Be a​​ware of viruses that are spreading around you and in your community and take additional actions to stay healthy. If you have symptoms or are sick or know someone else is sick, then these extra precautions are especially important. Be sure to wash your hands, cover your cough, and get good air ventilation.

Knowing when to protect yourself and loved ones against viruses is also important. Do you or your loved ones belong to one of the higher-risk groups listed below? Or do you plan on visiting someone who is at higher risk? Visit the CDC Risk Factors page for extra precautions to take.

  • Older adults (over 50)
  • Young children
  • People with weakened immune systems
  • People with disabilities
  • Pregnant or recently pregnant people
  • People who live in a group setting, such as a skilled nursing facility.
  • People with health conditions such as chronic lung disease (like asthma), heart disease, or obesity.

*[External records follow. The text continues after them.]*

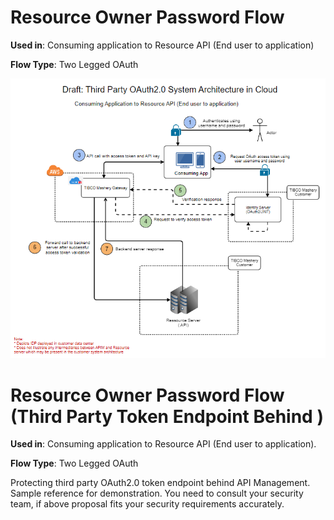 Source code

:﻿---
sidebar_position: 3
---

# Resource Owner Password Flow

<head>
  <meta name="guidename" content="API Management"/>
  <meta name="context" content="GUID-5ecdbe38-4d40-4a48-ba14-43d0affdc1d3"/>
</head>


**Used in**: Consuming application to Resource API (End user to application) 

**Flow Type**: Two Legged OAuth 

![error](../../../../Images/resource_owner_password_flow_n1.png)

# Resource Owner Password Flow (Third Party Token Endpoint Behind )

**Used in**: Consuming application to Resource API (End user to application). 

**Flow Type**: Two Legged OAuth 

Protecting third party OAuth2.0 token endpoint behind API Management. Sample reference for demonstration. You need to consult your security team, if above proposal fits your security requirements accurately.  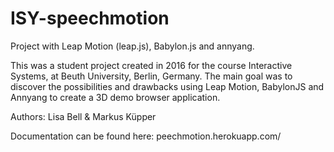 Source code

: # ISY-speechmotion
Project with Leap Motion (leap.js), Babylon.js and annyang.

This was a student project created in 2016 for the course Interactive Systems, at Beuth University, Berlin, Germany.
The main goal was to discover the possibilities and drawbacks using Leap Motion, BabylonJS and Annyang to create a 3D demo browser application.

Authors: Lisa Bell & Markus Küpper

Documentation can be found here:
peechmotion.herokuapp.com/

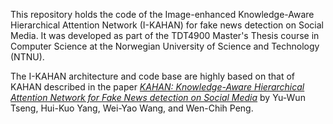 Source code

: This repository holds the code of the Image-enhanced Knowledge-Aware Hierarchical Attention Network (I-KAHAN) for fake news detection on Social Media. It was developed as part of the TDT4900 Master's Thesis course in Computer Science at the Norwegian University of Science and Technology (NTNU). 

The I-KAHAN architecture and code base are highly based on that of KAHAN described in the paper [_KAHAN: Knowledge-Aware Hierarchical Attention Network for Fake News detection on Social Media_](https://dl.acm.org/doi/10.1145/3487553.3524664) by Yu-Wun Tseng, Hui-Kuo Yang, Wei-Yao Wang, and Wen-Chih Peng. 





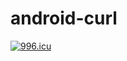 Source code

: # android-curl
<a href="https://996.icu"><img src="https://img.shields.io/badge/link-996.icu-red.svg" alt="996.icu"></a>
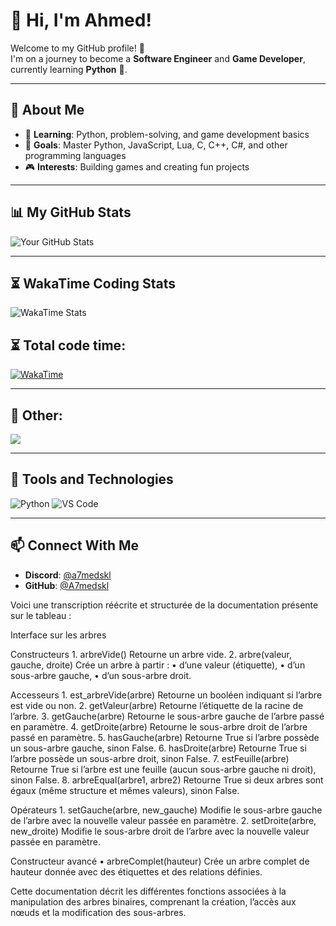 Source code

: # 👋 Hi, I'm Ahmed!

Welcome to my GitHub profile! 🚀  
I'm on a journey to become a **Software Engineer** and **Game Developer**, currently learning **Python** 🐍.

---

## 🚀 About Me
- 🌱 **Learning**: Python, problem-solving, and game development basics
- 🎯 **Goals**: Master Python, JavaScript, Lua, C, C++, C#, and other programming languages
- 🎮 **Interests**: Building games and creating fun projects

---

## 📊 My GitHub Stats
![Your GitHub Stats](https://github-readme-stats.vercel.app/api?username=A7medskl&show_icons=true&theme=omni)

---

## ⏳ WakaTime Coding Stats
![WakaTime Stats](https://github-readme-stats.vercel.app/api/wakatime?username=a7medskl&theme=dark&layout=compact)

## ⏳ Total code time:
[![WakaTime](https://wakatime.com/badge/user/ed3cec08-d658-4601-9275-20049c9ff416.svg)](https://wakatime.com/@ed3cec08-d658-4601-9275-20049c9ff416)

---


## 📜 Other:
<img src="https://lanyard-profile-readme.vercel.app/api/789938424282742815">

---

## 🔧 Tools and Technologies
![Python](https://img.shields.io/badge/Code-Python-FFD43B?logo=python&logoColor=blue)
![VS Code](https://img.shields.io/badge/Editor-VS%20Code-blue?logo=visual-studio-code)

---

## 📫 Connect With Me
- **Discord**: [@a7medskl](https://discord.com/users/789938424282742815)
- **GitHub**: [@A7medskl](https://github.com/A7medskl)


Voici une transcription réécrite et structurée de la documentation présente sur le tableau :

Interface sur les arbres

Constructeurs
	1.	arbreVide()
Retourne un arbre vide.
	2.	arbre(valeur, gauche, droite)
Crée un arbre à partir :
	•	d’une valeur (étiquette),
	•	d’un sous-arbre gauche,
	•	d’un sous-arbre droit.

Accesseurs
	1.	est_arbreVide(arbre)
Retourne un booléen indiquant si l’arbre est vide ou non.
	2.	getValeur(arbre)
Retourne l’étiquette de la racine de l’arbre.
	3.	getGauche(arbre)
Retourne le sous-arbre gauche de l’arbre passé en paramètre.
	4.	getDroite(arbre)
Retourne le sous-arbre droit de l’arbre passé en paramètre.
	5.	hasGauche(arbre)
Retourne True si l’arbre possède un sous-arbre gauche, sinon False.
	6.	hasDroite(arbre)
Retourne True si l’arbre possède un sous-arbre droit, sinon False.
	7.	estFeuille(arbre)
Retourne True si l’arbre est une feuille (aucun sous-arbre gauche ni droit), sinon False.
	8.	arbreEqual(arbre1, arbre2)
Retourne True si deux arbres sont égaux (même structure et mêmes valeurs), sinon False.

Opérateurs
	1.	setGauche(arbre, new_gauche)
Modifie le sous-arbre gauche de l’arbre avec la nouvelle valeur passée en paramètre.
	2.	setDroite(arbre, new_droite)
Modifie le sous-arbre droit de l’arbre avec la nouvelle valeur passée en paramètre.

Constructeur avancé
	•	arbreComplet(hauteur)
Crée un arbre complet de hauteur donnée avec des étiquettes et des relations définies.

Cette documentation décrit les différentes fonctions associées à la manipulation des arbres binaires, comprenant la création, l’accès aux nœuds et la modification des sous-arbres.


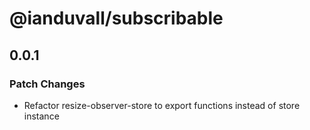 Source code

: # @ianduvall/subscribable

## 0.0.1

### Patch Changes

- Refactor resize-observer-store to export functions instead of store instance
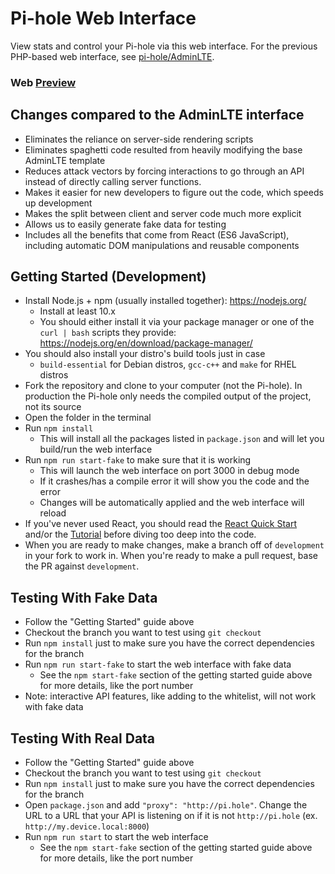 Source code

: # Pi-hole Web Interface

View stats and control your Pi-hole via this web interface. For the previous PHP-based web interface,
see [pi-hole/AdminLTE](https://github.com/pi-hole/AdminLTE/).

### Web [Preview](https://web.pi-hole.net/)

## Changes compared to the AdminLTE interface

- Eliminates the reliance on server-side rendering scripts
- Eliminates spaghetti code resulted from heavily modifying the base AdminLTE template
- Reduces attack vectors by forcing interactions to go through an API instead of directly calling server functions.
- Makes it easier for new developers to figure out the code, which speeds up development
- Makes the split between client and server code much more explicit
- Allows us to easily generate fake data for testing
- Includes all the benefits that come from React (ES6 JavaScript), including automatic DOM manipulations and reusable components

## Getting Started (Development)

- Install Node.js + npm (usually installed together): <https://nodejs.org/>
    - Install at least 10.x
    - You should either install it via your package manager or one of the `curl | bash` scripts they provide:
      <https://nodejs.org/en/download/package-manager/>
- You should also install your distro's build tools just in case
    - `build-essential` for Debian distros, `gcc-c++` and `make` for RHEL distros
- Fork the repository and clone to your computer (not the Pi-hole). In production the Pi-hole only needs the compiled
  output of the project, not its source
- Open the folder in the terminal
- Run `npm install`
    - This will install all the packages listed in `package.json` and will let you build/run the web interface
- Run `npm run start-fake` to make sure that it is working
    - This will launch the web interface on port 3000 in debug mode
    - If it crashes/has a compile error it will show you the code and the error
    - Changes will be automatically applied and the web interface will reload
- If you've never used React, you should read the [React Quick Start](https://reactjs.org/docs/hello-world.html) and/or
the [Tutorial](https://reactjs.org/tutorial/tutorial.html) before diving too deep into the code.
- When you are ready to make changes, make a branch off of `development` in your fork to work in. When you're ready to
make a pull request, base the PR against `development`.

## Testing With Fake Data

- Follow the "Getting Started" guide above
- Checkout the branch you want to test using `git checkout`
- Run `npm install` just to make sure you have the correct dependencies for the branch
- Run `npm run start-fake` to start the web interface with fake data
    - See the `npm start-fake` section of the getting started guide above for more details,
    like the port number
- Note: interactive API features, like adding to the whitelist, will not work with fake data

## Testing With Real Data

- Follow the "Getting Started" guide above
- Checkout the branch you want to test using `git checkout`
- Run `npm install` just to make sure you have the correct dependencies for the branch
- Open `package.json` and add `"proxy": "http://pi.hole"`. Change the URL to a URL that your API is listening on if
  it is not `http://pi.hole` (ex. `http://my.device.local:8000`)
- Run `npm run start` to start the web interface
    - See the `npm start-fake` section of the getting started guide above for more details,
    like the port number
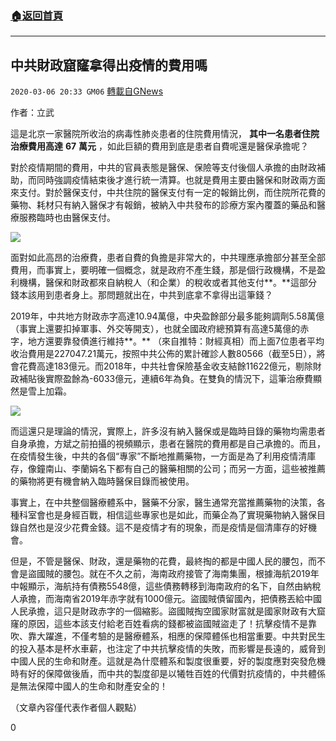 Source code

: ###  [:house:返回首頁](https://github.com/ourhimalayas/txt)
---

## 中共財政窟窿拿得出疫情的費用嗎
`2020-03-06 20:33 GM06` [轉載自GNews](https://gnews.org/zh-hant/132521/)

作者：立武

這是北京一家醫院所收治的病毒性肺炎患者的住院費用情況， **其中一名患者住院治療費用高達** **67** **萬元** ，如此巨額的費用到底是患者自費呢還是醫保承擔呢？

對於疫情期間的費用，中共的官員表態是醫保、保險等支付後個人承擔的由財政補助，而同時強調疫情結束後才進行統一清算。也就是費用主要由醫保和財政兩方面來支付。對於醫保支付，中共住院的醫保支付有一定的報銷比例，而住院所花費的藥物、耗材只有納入醫保才有報銷，被納入中共發布的診療方案內覆蓋的藥品和醫療服務臨時也由醫保支付。

![](https://s3-ap-northeast-1.amazonaws.com/news.guo.offload.media/wp-content/uploads/2020/03/06202226/1-23.jpg)

面對如此高昂的治療費，患者自費的負擔是非常大的，中共理應承擔部分甚至全部費用，而事實上，要明確一個概念，就是政府不產生錢，那是個行政機構，不是盈利機構，醫保和財政都來自納稅人（和企業）的稅收或者其他支付**。**這部分錢本該用到患者身上。那問題就出在，中共到底拿不拿得出這筆錢？

2019年，中共地方財政赤字高達10.94萬億，中央盈餘部分最多能夠調劑5.58萬億（事實上還要扣掉軍事、外交等開支），也就全國政府總預算有高達5萬億的赤字，地方還要靠發債進行維持**。** （來自推特：財經真相）而上面7位患者平均收治費用是227047.21萬元，按照中共公佈的累計確診人數80566（截至5日），將會花費高達183億元。而2018年，中共社會保險基金收支結餘11622億元，剔除財政補貼後實際盈餘為-6033億元，連續6年為負。在雙負的情況下，這筆治療費顯然是雪上加霜。

![](https://s3-ap-northeast-1.amazonaws.com/news.guo.offload.media/wp-content/uploads/2020/03/06202326/12-1.png)

而這還只是理論的情況，實際上，許多沒有納入醫保或是臨時目錄的藥物均需患者自身承擔，方斌之前拍攝的視頻顯示，患者在醫院的費用都是自己承擔的。而且，在疫情發生後，中共的各個“專家”不斷地推薦藥物，一方面是為了利用疫情清庫存，像鐘南山、李蘭娟名下都有自己的醫藥相關的公司；而另一方面，這些被推薦的藥物將更有機會納入臨時醫保目錄而被使用。

事實上，在中共整個醫療體系中，醫藥不分家，醫生通常充當推薦藥物的決策，各種科室會也是身經百戰，相信這些專家也是如此，而藥企為了實現藥物納入醫保目錄自然也是沒少花費金錢。這不是疫情才有的現象，而是疫情是個清庫存的好機會。

但是，不管是醫保、財政，還是藥物的花費，最終掏的都是中國人民的腰包，而不會是盜國賊的腰包。就在不久之前，海南政府接管了海南集團，根據海航2019年中報顯示，海航持有債務5548億，這些債務轉移到海南政府的名下，自然由納稅人承擔，而海南省2019年赤字就有1000億元。盜國賊債留國內，把債務丟給中國人民承擔，這只是財政赤字的一個縮影。盜國賊掏空國家財富就是國家財政有大窟窿的原因，這些本該支付給老百姓看病的錢都被盜國賊盜走了！抗擊疫情不是靠吹、靠大躍進，不僅考驗的是醫療體系，相應的保障體係也相當重要。中共對民生的投入基本是杯水車薪，也注定了中共抗擊疫情的失敗，而影響是長遠的，威脅到中國人民的生命和財產。這就是為什麼體系和製度很重要，好的製度應對突發危機時有好的保障做後盾，而中共的製度卻是以犧牲百姓的代價對抗疫情的，中共體係是無法保障中國人的生命和財產安全的！

（文章內容僅代表作者個人觀點）

0
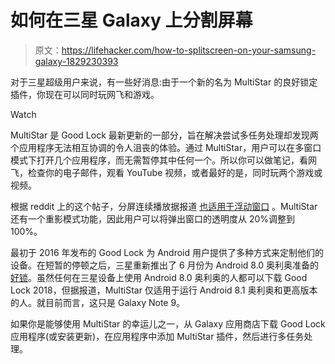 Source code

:# 如何在三星 Galaxy 上分割屏幕

> 原文：<https://lifehacker.com/how-to-splitscreen-on-your-samsung-galaxy-1829230393>

对于三星超级用户来说，有一些好消息:由于一个新的名为 MultiStar 的良好锁定插件，你现在可以同时玩网飞和游戏。

Watch

MultiStar 是 Good Lock 最新更新的一部分，旨在解决尝试多任务处理却发现两个应用程序无法相互协调的令人沮丧的体验。通过 MultiStar，用户可以在多窗口模式下打开几个应用程序，而无需暂停其中任何一个。所以你可以做笔记，看网飞，检查你的电子邮件，观看 YouTube 视频，或者最好的是，同时玩两个游戏或视频。

根据 reddit 上的这个帖子，分屏连续播放据报道 [也适用于浮动窗口](https://www.reddit.com/r/Android/comments/9hl2xl/samsung_releases_a_new_good_lock_module_multistar/) 。MultiStar 还有一个重影模式功能，因此用户可以将弹出窗口的透明度从 20%调整到 100%。

最初于 2016 年发布的 Good Lock 为 Android 用户提供了多种方式来定制他们的设备。在短暂的停顿之后，三星重新推出了 6 月份为 Android 8.0 奥利奥准备的[好锁](https://news.samsung.com/global/make-your-galaxy-smartphone-personal-with-good-lock-2018)。虽然任何在三星设备上使用 Android 8.0 奥利奥的人都可以下载 Good Lock 2018，但据报道，MultiStar 仅适用于运行 Android 8.1 奥利奥和更高版本的人。就目前而言，这只是 Galaxy Note 9。 

如果你是能够使用 MultiStar 的幸运儿之一，从 Galaxy 应用商店下载 Good Lock 应用程序(或安装更新)，在应用程序中添加 MultiStar 插件，然后进行多任务处理。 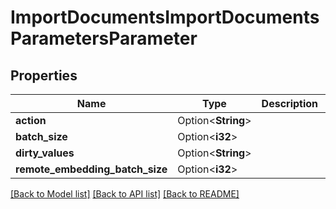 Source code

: # ImportDocumentsImportDocumentsParametersParameter

## Properties

Name | Type | Description | Notes
------------ | ------------- | ------------- | -------------
**action** | Option<**String**> |  | [optional]
**batch_size** | Option<**i32**> |  | [optional]
**dirty_values** | Option<**String**> |  | [optional]
**remote_embedding_batch_size** | Option<**i32**> |  | [optional]

[[Back to Model list]](../README.md#documentation-for-models) [[Back to API list]](../README.md#documentation-for-api-endpoints) [[Back to README]](../README.md)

Testing is an option if you were exposed or have symptoms of a respiratory virus. If you are at higher risk, then testing is recommended so you can get treatment.

Educate yourself. Know when the risk is higher in your community by checking the Respiratory Virus Dashboard or your local health department. Stay home and notify others if you get sick. Take additional actions when you are exposed, have symptoms, or get a positive test result.

Treatments are available for COVID-19 and influenza that can help prevent serious illness for those with risk factors. Treatments work best when started right after symptoms begin.

California’s Respiratory Virus Dashboard​ 

The Respiratory Virus Dashboard tracks COVID-19 and flu when the infection rates are highest. The dashboard tracks positive test result percentages and death rates. These data help to track the spread of respiratory viruses in California and inform the efforts to slow their spread.

Our Actions Save Lives  

Californians can take simple actions to prevent respiratory viruses from spreading. Follow the SMARTER steps to lower your chances of catching a respiratory virus and getting very sick if you do. These actions also lower your chances of spreading the virus to others, including those at higher risk of severe illness.